(DATA SHOWN Opens)

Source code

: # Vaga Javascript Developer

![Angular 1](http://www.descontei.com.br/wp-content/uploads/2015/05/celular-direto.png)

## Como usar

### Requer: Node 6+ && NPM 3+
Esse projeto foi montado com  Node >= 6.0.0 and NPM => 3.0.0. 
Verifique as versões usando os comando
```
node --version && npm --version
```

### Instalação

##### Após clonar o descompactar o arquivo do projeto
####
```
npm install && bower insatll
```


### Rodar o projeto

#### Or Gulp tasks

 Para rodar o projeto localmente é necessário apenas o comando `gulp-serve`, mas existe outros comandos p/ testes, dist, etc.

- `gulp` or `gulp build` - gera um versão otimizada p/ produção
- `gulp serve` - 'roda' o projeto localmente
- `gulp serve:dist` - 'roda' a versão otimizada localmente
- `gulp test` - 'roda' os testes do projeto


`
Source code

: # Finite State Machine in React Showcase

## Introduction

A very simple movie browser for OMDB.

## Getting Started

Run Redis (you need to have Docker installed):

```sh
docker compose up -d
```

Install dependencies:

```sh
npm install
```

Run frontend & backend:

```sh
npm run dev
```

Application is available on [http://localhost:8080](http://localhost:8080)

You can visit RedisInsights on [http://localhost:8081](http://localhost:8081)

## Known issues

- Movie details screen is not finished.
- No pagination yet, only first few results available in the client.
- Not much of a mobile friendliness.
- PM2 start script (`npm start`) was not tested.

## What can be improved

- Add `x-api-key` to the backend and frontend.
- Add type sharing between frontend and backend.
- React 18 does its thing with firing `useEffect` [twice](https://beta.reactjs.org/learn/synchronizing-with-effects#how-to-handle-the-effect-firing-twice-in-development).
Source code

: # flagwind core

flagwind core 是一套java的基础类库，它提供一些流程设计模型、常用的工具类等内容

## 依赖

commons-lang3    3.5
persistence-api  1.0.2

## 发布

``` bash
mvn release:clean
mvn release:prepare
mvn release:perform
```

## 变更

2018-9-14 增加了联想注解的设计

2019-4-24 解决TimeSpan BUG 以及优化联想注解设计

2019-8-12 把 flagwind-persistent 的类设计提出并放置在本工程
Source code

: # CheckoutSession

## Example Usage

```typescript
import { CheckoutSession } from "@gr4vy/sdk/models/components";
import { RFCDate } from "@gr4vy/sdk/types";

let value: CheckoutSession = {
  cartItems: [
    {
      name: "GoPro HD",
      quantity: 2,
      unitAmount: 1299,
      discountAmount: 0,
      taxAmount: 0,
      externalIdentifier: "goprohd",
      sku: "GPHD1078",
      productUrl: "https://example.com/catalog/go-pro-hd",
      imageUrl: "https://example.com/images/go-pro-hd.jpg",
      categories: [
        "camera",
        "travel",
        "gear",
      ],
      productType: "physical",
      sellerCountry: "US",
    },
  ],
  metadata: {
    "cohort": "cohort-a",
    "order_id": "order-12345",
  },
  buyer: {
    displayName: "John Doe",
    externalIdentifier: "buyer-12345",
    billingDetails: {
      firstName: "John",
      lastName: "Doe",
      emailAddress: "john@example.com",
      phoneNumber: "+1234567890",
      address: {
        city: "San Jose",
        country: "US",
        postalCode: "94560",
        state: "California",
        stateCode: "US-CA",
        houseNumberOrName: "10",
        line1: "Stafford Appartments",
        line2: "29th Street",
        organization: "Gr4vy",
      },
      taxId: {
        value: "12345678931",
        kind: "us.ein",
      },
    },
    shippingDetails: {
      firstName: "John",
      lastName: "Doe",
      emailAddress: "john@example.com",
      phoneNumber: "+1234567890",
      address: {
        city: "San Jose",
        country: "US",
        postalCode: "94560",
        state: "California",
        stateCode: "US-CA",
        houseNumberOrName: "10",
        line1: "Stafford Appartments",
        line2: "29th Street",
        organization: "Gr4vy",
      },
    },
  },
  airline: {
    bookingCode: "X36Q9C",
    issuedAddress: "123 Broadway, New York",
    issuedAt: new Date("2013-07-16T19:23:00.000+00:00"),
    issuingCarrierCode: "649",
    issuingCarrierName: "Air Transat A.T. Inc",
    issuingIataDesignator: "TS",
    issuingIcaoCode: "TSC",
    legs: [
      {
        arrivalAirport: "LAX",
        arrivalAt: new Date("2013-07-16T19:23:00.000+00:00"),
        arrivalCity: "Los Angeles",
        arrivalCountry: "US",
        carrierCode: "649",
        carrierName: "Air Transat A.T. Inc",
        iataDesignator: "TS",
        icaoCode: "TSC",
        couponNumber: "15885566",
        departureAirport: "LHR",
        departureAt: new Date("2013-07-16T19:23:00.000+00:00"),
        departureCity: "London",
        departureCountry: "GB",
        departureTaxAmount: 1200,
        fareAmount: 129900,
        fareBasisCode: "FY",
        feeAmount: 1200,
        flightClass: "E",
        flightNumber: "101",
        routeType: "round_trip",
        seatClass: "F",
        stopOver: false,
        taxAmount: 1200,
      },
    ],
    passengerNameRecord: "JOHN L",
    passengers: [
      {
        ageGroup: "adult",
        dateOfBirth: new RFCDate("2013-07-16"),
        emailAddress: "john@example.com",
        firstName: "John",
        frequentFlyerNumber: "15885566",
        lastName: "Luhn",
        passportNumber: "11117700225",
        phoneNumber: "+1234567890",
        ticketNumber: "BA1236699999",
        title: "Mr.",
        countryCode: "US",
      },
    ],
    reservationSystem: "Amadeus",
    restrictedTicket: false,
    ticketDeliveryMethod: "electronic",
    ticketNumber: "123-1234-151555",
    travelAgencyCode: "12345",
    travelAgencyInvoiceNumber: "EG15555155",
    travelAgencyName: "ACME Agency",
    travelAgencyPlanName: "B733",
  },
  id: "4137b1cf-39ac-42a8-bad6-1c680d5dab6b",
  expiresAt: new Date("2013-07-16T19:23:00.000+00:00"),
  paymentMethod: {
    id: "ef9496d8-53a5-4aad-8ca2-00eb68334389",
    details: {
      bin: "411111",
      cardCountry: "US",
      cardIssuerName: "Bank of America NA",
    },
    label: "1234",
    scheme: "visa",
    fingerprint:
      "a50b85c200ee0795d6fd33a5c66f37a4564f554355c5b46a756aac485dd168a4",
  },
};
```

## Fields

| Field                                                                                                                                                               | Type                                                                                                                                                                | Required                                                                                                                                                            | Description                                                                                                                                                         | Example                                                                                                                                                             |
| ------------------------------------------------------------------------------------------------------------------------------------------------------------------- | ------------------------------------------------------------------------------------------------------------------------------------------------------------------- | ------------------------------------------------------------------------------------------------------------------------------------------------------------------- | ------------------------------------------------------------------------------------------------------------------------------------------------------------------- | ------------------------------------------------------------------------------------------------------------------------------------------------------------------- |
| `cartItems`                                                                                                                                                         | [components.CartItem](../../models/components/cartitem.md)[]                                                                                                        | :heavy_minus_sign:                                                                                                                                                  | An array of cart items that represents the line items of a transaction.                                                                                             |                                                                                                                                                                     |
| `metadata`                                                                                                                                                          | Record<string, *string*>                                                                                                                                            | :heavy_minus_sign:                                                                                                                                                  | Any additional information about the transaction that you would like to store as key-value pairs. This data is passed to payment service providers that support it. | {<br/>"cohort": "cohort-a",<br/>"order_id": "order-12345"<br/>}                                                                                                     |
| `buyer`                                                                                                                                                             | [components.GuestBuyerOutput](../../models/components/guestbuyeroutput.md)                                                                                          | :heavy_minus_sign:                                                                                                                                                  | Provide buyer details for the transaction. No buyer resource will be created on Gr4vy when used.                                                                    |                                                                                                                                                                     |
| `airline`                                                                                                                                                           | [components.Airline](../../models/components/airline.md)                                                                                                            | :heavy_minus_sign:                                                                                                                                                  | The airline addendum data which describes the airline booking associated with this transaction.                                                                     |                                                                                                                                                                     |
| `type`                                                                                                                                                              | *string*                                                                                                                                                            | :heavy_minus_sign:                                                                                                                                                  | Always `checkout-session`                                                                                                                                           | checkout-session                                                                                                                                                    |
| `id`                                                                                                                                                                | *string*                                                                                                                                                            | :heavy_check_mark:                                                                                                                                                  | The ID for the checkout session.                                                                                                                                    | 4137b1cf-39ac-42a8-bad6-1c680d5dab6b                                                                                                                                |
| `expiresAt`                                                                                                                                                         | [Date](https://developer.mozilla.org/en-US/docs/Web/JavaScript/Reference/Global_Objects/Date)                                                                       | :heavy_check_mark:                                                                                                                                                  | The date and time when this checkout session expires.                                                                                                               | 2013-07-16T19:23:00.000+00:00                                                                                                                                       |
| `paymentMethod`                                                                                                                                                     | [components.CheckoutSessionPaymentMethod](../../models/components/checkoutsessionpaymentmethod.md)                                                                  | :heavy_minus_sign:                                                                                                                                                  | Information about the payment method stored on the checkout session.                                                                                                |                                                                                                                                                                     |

(DATA SHOWN Closes)

ABOUT THIS EXERCISE =
The task calls for all lines in the entries that hold "import".

RESPONSE BELOW =
import { CheckoutSession } from "@gr4vy/sdk/models/components";
import { RFCDate } from "@gr4vy/sdk/types";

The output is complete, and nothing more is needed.